Solved thread

This post is marked as solved. If you think the information contained on this thread must be part of the official documentation, please contribute submitting a pull request to its repository.

findFirst super slow inside large loop

I'm using Phalcon 3.0.4. I made a foreach on each file inside my folder. Currently I have just 4000 files. I did a findFirstto check if the filename already exist in MySQL (I have 100 000 rows in my table). But when I use findFirst, the response is super slow (I have to wait 20 minutes to get a response). Here is my code :

     $dir = new FilesystemIterator("files/path/to/my/files/");
     foreach ($dir as $file) {
         if ($file->getExtension() == 'json') {
             $filename = $file->getFilename();
             $explode_filename = explode("_", $filename);
             $date = $explode_filename[0];

             $unformatted_date = DateTime::createFromFormat("Ymd-His", $date);
             $date_server = $unformatted_date->format("Y-m-d H:i:s");

             $timestamp_app = $explode_filename[2];
             $date_app = date("Y-m-d H:i:s", $timestamp_app/1000);
             echo $date_server;
             $json_data = json_decode(file_get_contents($file), true);

             $scan = Scans::findFirst(array(
                 "name = :name:",
                 "bind" => array("name" => $filename)
             ));

             if  (!$scan) {
                 ...
             }
         }
     }

If I remove the findFirst the response is ~30ms but with the findFirst it will takes ~20 minutes... How can I do to increase the performance of the search in my table ?



30.0k
Accepted
answer

so you're doing 4 000 times a findFirst in a 100 000 database table ?

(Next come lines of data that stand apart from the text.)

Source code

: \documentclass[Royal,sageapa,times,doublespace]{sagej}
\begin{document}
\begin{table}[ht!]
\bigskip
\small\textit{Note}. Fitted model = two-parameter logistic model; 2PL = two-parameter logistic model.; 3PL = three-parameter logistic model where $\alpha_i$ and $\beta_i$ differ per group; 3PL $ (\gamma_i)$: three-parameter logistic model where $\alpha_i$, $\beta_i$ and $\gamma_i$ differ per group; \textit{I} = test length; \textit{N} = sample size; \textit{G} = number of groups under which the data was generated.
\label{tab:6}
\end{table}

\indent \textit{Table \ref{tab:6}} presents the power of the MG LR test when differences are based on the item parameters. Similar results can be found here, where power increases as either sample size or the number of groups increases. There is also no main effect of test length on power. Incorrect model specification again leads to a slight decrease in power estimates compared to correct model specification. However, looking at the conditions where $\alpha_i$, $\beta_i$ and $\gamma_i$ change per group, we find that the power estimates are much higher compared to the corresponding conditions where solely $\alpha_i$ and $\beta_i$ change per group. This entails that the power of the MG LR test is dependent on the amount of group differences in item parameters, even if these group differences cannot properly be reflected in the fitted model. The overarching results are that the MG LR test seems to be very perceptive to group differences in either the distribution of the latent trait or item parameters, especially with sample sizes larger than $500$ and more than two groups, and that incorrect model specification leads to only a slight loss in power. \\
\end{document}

phql is more efficient then ORM in that case



12.6k

So I have to use QueryBuilder for that ?



30.0k
edited Mar '17

use something like:

$modelsManager = $this->modelsManager;

     $dir = new FilesystemIterator("files/path/to/my/files/");
     foreach ($dir as $file) {
         if ($file->getExtension() == 'json') {
             $filename = $file->getFilename();
             $explode_filename = explode("_", $filename);
             $date = $explode_filename[0];

             $unformatted_date = DateTime::createFromFormat("Ymd-His", $date);
             $date_server = $unformatted_date->format("Y-m-d H:i:s");

             $timestamp_app = $explode_filename[2];
             $date_app = date("Y-m-d H:i:s", $timestamp_app/1000);
             echo $date_server;
             $json_data = json_decode(file_get_contents($file), true);

             $query = $modelsManager->createQuery("SELECT * FROM Scans WHERE name = :name:");
             $cars  = $query->execute(
               [
                    "name" => $filename,
               ]
           );


             if  (!$scan) {
                 ...
             }
         }
     }


12.6k
edited Mar '17

Wow this is really fast thanks you. PHQL give a good performance !! I did something like this :

$scan = $this->modelsManager->createBuilder()
                                ->from("Scans")
                                ->where("name = :name:", ["name" => $filename])
                                ->limit(1)
                                ->getQuery()
                                ->execute();

There is a difference of performance between createQuery and queryBuilder ?



30.0k

I'm not expert, so I can't tell you.

https://docs.phalconphp.com/en/3.0.1/reference/models-cache.html#caching-of-phql-planning

Maybe quertBuilder offer the same approach ...



12.6k

Okay. Thanks for you help :)



30.0k

There is a difference of performance between createQuery and queryBuilder

https://docs.phalconphp.com/en/latest/reference/phql.html#creating-queries-using-the-query-builder

in fact, query builder is just anther way to build phql query, so finally, I guess so



12.6k
edited Mar '17

Hum, in fact I got the same performance :/. I made a mistake previously when I used queryBuilder and it was ignored. That is why I had "good perf". But now it's super slow again :(



30.0k

look at the example that is shown in the doc I've mentionned.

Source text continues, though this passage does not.